Evreleri ömrün aslında nimetin
güzelliğine eşlik eden çirkin ve biçimsiz çatılar en çok da engebeli olmayan
ruhların o düz çizgide bir ileri bir geri yürüdüğü üzere.
Maviden bir sabah.
Kararan bir öğle vakti.
İkindiye rast gelen hüsran ve yağmur.
Gece oldu mu tüm şehir idi karla
kaplanan ve sabah oldu mu baharın ansızın geldiği ve karları erittiği.
İhlaslı renkler.
İnancın şiarı iken beyaz.
Aşkın simyasında saklı pembe ve
kırmızı.
Hırçın bulutlar şaibeli gölgeler kimsesizlikle
sınanan bir şehrin yüreğinde saklı tuttuğu o ruh ikizi…
Belki de bu yüzden öykünüyordu diğer
şehrin dalgalı denizine ve eşlik eden martılarına simit atmak istiyordu şehrin
şuursuz sakinleri en çok da sahip olduklarının kıymetini bilmeden rücu ediyorlardı
yeni hayallere ve kimse göçüp konacak o diğer şehre aslında sessizlik iken
idame eden ve sitemin nazarında büyüyen bir özlem.

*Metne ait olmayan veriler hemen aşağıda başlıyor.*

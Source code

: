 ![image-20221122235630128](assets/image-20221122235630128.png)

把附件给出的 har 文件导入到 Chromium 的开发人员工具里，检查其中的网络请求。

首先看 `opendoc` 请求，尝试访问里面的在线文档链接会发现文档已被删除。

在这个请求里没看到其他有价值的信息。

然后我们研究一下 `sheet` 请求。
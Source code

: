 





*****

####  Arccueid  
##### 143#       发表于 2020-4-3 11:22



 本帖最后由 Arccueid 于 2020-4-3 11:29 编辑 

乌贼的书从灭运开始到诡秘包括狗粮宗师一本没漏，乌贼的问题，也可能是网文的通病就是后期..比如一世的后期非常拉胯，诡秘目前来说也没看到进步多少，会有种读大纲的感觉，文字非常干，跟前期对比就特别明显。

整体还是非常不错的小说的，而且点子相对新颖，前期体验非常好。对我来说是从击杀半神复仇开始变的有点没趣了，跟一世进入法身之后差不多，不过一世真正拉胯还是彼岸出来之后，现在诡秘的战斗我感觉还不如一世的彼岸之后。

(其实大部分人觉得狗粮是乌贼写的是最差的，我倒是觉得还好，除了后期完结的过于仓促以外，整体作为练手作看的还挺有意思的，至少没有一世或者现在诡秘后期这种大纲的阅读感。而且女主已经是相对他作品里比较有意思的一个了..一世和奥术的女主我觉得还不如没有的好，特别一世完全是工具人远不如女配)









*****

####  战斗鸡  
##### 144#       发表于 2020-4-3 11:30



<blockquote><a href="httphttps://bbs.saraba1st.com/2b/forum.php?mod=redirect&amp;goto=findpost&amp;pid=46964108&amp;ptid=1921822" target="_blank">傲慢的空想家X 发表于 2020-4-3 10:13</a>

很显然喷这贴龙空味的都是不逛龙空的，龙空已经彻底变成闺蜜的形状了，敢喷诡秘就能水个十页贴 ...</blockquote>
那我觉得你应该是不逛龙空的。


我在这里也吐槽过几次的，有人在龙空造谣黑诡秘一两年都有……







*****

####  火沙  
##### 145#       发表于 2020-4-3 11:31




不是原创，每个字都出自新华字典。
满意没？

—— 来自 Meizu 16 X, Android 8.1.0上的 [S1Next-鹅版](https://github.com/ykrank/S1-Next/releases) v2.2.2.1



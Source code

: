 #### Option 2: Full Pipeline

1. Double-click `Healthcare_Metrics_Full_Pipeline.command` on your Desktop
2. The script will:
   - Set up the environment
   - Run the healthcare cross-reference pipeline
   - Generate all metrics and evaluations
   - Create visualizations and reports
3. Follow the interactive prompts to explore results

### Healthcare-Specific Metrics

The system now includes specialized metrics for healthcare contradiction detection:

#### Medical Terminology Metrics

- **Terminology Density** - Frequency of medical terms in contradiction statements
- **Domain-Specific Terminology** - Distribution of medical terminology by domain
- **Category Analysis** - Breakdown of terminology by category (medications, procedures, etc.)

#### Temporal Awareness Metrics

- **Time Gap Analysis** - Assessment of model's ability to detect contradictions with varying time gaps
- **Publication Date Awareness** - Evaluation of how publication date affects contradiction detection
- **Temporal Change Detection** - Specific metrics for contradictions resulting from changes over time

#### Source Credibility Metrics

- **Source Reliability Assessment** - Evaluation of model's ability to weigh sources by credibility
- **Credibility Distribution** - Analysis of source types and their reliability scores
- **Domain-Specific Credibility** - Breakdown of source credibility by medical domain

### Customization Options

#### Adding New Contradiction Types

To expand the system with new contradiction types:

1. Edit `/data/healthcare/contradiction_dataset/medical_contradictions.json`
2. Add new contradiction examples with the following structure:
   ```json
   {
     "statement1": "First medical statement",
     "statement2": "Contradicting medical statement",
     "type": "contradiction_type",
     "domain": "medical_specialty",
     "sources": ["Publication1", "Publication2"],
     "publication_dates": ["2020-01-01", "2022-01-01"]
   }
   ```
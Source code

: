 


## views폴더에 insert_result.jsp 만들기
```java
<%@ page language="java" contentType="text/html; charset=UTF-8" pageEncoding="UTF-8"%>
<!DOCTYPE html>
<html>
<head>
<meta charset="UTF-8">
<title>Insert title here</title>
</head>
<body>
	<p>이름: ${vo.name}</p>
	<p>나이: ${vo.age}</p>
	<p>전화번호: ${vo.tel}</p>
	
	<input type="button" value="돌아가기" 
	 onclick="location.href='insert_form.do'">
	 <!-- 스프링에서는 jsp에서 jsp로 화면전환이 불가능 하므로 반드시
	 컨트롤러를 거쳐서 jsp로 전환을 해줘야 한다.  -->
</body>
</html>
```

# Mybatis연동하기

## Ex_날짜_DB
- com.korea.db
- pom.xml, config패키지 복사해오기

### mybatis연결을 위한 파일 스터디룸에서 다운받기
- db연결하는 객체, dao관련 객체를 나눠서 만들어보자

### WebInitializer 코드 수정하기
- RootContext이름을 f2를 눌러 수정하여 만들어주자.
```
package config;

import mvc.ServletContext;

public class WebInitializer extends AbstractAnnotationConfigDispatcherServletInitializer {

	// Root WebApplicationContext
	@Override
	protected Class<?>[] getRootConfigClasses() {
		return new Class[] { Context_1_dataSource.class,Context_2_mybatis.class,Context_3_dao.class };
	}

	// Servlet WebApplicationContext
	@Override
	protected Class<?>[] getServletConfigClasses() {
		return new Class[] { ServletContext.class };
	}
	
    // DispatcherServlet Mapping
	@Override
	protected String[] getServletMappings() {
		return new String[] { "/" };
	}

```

Ne de olsa insanoğlu sahip olmadığına
özenmişti bir ömür ve işte sessiz şehir de özenmişti şehrin sakinlerine belki
de bir vapurdumanı olmalıydı aşkın iz düştüğü ya da bir ıslık martıları uçuran
ve devasa dalgalar gemici fenerini arayan gözleri sandalda kürek çeken
balıkçıların.
Denizi olmayan bir şehirdi şaire
özenen.
Aslında şair idi sessizliğe kucak
açan.
Aslında kimliklerdi kimliksiz kalmaya
şapka çıkaran.
Çömelen dizlerine hücum eden dizeler
ve şehrin ışıklar bir yanıp bir sönüyordu ne de olsa ıssızlığını avutuyordu
sokak lambaları ve iman gücüne sadık kimse aslında biliyordu ki Rabbini gördüğü
ve bildiği kadar hangi şehirde yaşıyor olmanın da önem arz etmediği.
Hüzün vakti doğdu güneş.
Tarlalar kucak açtı gün ışığına.
Söndü sonra feri.
Derken yıldızlar kucak açtı sessiz
şehre aslında g/öç vaktiydi şehir sakinlerinin bir o kadar kalabalık şehirlerin
de kaçkın mizacında saklı iken izdiham.
Biri diğerine öykünüyordu.
Diğeri de bir diğerine.
Ve döngü başına buyruk ekliyordu
zincirleri birbirinin ardına ne de olsa düşlerin pedalı yoktu ne de olsa ruhu
firar etmişti bir kez umudun ve ekmek teknesi aşk olan hüzün kucak açtı
bilinmeze aslında hasretle yoğrulan yürekler çaresizliğin ne anlama geldiğini
biliyordu nihayetinde şehir küstü kendi yalnızlığına aslında yalnızlık küsmüştü
sessiz şehre.
Martılar göç etti.
Öcünü alacak olan kimse diğer şehre
akın akın gitti.
Akan gözlerinde şelaleler peyda oldu
ve nihayetinde Yaratan verdiği her şeye kulp takan insanlara ve şehre lanet
etti.
Artık kar yağmıyordu artık güneş de
kucak açmıyordu tarlalara.
Aslında karanlık çökmüştü üstüne bir
günde kaç kere yalpalıyorsa mevsimler ve de rüzgar.
Sustu başaklar.
Söndü ışıklar.
Tüm şehir sökün etti hücrelerinden.
Tüm şiirler de uydu göç eden şehir
sakinlerine aslında balta girmemiş duygular ormanı da ıssızlığını sonlandırdı
ve yangın bürüdü ormanın gözlerini nihayetinde huzur dileyen kimse hüzünle
sırdaş oldu.
Gölgeler cafcaflıydı.
Rahmetse yok olmaya mahkum ne de olsa
isyan etmişlerdi bir kere ve sahip olduğu her şeyi yok sayan bir şehir ve o
şehrin sakinleri.
Unutulmuş düşler sokağı ise sonsuza
kadar kayıplara karıştı ve şehir silindi yeryüzünden ve kimse yola çıkan yuttu
kalabalıklar onca insanı ve bir şehir iken diğerine öykünen bilemedi de sahip
olduklarının kıymetini.
Büyüdü gözlerinde renklerin acılar ve
devasa bir büyütecin altında insanlara sirayet etti acılar aslında dik başlı her
açı her acıyı sahiplendi ve sonsuzluk dilerken son buldu hayaller ve sahip
olunan her şey yokluğa kavuştu ve rüzgar sustu ve dindi meltem ve erimedi
yağmayan kar aslında sessizlik ve huzur dileyen nice şehre inat şehir içten içe
çöktü ve yok oldu o şehir ve şehrin rakımı ile içinde saklı insanların rakamı
sıfırlandı.
Asla var olmayacak bir hayale kucak
açan şehir ve onca sakini birer metafor olarak sunuldu uzay çöplüğünde fink
atan kayıp ruhlar ve acılar silsilesi sonsuzluğa kadar da hapsoldu o sönmeyecek
karanlığa.
Bir şehir göçtü içinden mevsimin.
Mevsimleri sonsuzluğa uğurladı
Yaratan.
Aslında asla var olmayacak bir hayale
kucak açmışken.
Sustu susturmadığı nefsine yenik
düşen hangi şehirse ve kimse asla bilemedi sahip olduklarının kıymetini ve asla
da bilemeyecekti içine düştüğü boşluğu sonsuzluğa sunan bir yakarışla
lanetlendi insanlar ve ölü şehir sorumlu olduğu ne ise sorun addedilen ve
ihtirasın söndürdüğü nice hayat ve şehir.